Monday, 25 April 2011

Those Selfish Aliens - Manga Moveable Feast post

By Rumiko Takahashi, First Published by Shogakukan in 1978.  First Published in English by Viz in Manga Vision Vol 1 No. 7 in 1995

Those Selfish aliens is a short, 34 page work which was Rumiko Takahashi’s first solo work published in Japan. It’s an interesting read in both of how it provides the rough lay out of the silly, absurd comedy she would use to rocket into super stardom with Urusei Yatsura and to see the first work of a major manga writer in English.

The plot is a simple one, about a young man named Kei delivering newspapers. He ends up getting kidnapped by aliens and has a bomb implanted in him to threaten humanity. Only than the aliens end up getting kidnapped by Fishmen and the newspaper boy ends up having another bomb placed in him so they can threaten the surface world . After Kei and the aliens escape they crash land back on the surface and people end up mistaking him for an alien. So of course the Human government decides to take him in and put a bomb in him so he can blow up the alien spaceship.
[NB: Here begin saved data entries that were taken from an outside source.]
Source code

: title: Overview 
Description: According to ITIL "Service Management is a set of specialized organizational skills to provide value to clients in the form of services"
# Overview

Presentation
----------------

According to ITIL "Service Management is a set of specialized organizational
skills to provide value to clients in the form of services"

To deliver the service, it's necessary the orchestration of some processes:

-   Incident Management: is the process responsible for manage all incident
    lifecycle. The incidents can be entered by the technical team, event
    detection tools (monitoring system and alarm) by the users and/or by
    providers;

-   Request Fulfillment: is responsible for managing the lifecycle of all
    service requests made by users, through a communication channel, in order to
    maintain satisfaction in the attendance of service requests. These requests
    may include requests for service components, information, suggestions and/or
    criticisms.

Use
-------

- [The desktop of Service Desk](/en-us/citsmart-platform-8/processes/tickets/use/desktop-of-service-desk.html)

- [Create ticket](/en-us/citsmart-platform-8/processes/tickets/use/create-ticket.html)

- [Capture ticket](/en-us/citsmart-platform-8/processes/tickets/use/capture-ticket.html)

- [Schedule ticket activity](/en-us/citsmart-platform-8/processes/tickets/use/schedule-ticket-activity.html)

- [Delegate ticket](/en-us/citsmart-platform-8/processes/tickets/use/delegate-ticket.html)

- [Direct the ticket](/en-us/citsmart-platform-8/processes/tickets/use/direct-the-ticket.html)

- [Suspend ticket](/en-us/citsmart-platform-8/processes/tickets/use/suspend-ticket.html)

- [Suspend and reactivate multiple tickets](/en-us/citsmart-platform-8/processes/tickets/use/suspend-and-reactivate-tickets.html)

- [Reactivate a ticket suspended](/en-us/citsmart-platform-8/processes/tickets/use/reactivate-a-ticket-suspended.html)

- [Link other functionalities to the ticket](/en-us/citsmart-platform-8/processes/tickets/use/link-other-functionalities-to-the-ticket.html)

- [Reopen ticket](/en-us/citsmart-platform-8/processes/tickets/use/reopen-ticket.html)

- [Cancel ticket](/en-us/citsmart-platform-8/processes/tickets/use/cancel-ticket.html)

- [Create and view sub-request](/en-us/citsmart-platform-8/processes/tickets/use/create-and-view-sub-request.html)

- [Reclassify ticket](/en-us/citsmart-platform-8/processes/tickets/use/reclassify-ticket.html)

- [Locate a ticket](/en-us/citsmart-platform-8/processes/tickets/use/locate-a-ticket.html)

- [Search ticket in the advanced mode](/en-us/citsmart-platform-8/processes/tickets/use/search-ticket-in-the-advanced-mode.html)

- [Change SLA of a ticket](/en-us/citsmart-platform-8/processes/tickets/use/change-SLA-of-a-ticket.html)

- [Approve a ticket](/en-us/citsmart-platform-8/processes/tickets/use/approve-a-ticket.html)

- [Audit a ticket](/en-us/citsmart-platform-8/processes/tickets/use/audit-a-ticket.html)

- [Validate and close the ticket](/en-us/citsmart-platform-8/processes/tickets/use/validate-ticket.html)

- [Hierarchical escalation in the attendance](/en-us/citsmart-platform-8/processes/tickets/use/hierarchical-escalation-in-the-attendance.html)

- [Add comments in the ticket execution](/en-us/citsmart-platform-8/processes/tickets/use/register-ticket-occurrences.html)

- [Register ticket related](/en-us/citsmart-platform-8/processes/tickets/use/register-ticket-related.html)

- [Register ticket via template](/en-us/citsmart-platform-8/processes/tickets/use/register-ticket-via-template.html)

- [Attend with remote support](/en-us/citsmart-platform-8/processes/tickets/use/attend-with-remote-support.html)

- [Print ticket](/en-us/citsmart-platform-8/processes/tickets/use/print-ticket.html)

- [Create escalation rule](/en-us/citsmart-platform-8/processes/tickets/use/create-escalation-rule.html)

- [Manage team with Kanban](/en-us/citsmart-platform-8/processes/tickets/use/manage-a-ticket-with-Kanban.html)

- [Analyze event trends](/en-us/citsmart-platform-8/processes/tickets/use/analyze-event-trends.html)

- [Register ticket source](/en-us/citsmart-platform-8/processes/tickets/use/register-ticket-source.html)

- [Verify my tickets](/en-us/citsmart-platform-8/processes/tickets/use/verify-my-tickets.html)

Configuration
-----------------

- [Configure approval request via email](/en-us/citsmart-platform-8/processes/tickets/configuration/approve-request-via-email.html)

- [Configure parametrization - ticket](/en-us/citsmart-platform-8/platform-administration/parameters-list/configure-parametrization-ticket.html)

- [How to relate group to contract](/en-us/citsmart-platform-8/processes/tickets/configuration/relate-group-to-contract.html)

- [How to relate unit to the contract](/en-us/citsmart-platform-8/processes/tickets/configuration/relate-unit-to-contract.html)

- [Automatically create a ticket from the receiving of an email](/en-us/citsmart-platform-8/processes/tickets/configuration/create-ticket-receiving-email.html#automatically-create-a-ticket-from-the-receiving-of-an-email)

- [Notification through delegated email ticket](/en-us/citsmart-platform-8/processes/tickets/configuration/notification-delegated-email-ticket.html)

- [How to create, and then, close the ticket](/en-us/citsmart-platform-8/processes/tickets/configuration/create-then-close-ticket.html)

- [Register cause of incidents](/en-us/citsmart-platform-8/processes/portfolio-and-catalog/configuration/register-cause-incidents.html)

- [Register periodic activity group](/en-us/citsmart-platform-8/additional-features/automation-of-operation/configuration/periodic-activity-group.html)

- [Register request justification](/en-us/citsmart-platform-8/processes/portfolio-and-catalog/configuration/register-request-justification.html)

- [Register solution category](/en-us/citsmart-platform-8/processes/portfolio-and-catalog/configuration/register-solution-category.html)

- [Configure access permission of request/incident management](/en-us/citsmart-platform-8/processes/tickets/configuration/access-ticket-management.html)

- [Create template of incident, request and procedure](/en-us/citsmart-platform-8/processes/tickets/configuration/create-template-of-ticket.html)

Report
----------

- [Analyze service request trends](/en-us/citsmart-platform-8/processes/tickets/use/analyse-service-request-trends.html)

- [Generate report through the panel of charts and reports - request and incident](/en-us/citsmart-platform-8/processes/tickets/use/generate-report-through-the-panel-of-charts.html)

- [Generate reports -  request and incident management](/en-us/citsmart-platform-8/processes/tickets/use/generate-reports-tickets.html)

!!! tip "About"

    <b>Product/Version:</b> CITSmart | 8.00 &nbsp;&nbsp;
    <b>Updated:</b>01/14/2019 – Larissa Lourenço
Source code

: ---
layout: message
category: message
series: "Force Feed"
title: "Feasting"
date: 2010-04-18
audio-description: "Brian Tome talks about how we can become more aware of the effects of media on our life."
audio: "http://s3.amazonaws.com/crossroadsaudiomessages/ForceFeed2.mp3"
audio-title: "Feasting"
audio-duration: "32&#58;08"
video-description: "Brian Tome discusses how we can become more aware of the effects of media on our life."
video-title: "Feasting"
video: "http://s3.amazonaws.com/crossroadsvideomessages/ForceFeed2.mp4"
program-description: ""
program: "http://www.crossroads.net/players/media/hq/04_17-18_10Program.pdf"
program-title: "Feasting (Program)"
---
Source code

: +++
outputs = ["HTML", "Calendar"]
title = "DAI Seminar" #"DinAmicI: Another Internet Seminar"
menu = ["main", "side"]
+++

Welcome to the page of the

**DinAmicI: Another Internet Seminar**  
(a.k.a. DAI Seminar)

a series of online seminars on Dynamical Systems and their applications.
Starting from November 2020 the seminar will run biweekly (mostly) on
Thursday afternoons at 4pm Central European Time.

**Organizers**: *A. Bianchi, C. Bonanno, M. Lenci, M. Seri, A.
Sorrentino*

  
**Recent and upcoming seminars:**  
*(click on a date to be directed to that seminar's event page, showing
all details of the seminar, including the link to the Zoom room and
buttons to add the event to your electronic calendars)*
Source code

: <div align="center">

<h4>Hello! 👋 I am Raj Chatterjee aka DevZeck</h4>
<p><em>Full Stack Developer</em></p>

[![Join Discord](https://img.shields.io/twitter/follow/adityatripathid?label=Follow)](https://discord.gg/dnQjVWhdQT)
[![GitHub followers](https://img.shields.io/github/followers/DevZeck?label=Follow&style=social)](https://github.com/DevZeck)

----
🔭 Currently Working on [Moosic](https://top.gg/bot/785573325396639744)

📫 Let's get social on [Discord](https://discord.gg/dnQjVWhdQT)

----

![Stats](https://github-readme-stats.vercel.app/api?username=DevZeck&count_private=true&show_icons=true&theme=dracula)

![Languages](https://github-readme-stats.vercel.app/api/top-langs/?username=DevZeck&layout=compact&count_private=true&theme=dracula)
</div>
Naturally all sides find out they are using him as a weapon, laugh it off only to find out that if he dies the chain reaction will blow up the universe.

And of course the one thing the main hero is focused on is delivering newspapers. Even at the end.

It’s clear from the get go that Takahashi had a clear grasp on absurd comedy. Both in using silly events to portray the humor and using characters to reinforce the joke. The build up of sides kidnapping our hero is both wonderfully funny and a good poke at the silly plot devices of the giant monster movies Japan was making at the time. Events move quickly and we are always quick to another joke or an absurd visual panel.

And the characters again set up to serve the comedy well. Our main lead is wonderfully clueless, like all good comedy saps. He knows that something is going on but instead cares more about his job of delivering papers than the fact that aliens and fish men are around him. We even have our first Takahashi female lead getting a cold shoulder, as Takahashi sets up a potential romantic payoff only to have Kei run off saying he has to deliver his papers. It’s funny here in it’s proto form, and you can see why she used it to great effect later on in her long running series.

It’s wonderfully rough around the edges, much like the first few issues of UY is. But it’s down right funny in places and shows clearly that Rumiko was going to be a super star. It may be hard to track down due to Manga Vizion not selling well, but it is well worth a read to see the first work of a manga super star.

1 comment:

  1. Hey! I see this is a brand new blog! Awesome!

    Great, great post about a part of the Takahashi canon that most of us in the English-speaking world might never have had the chance to see yet.

    Thanks for contributing, and welcome to the blogging world!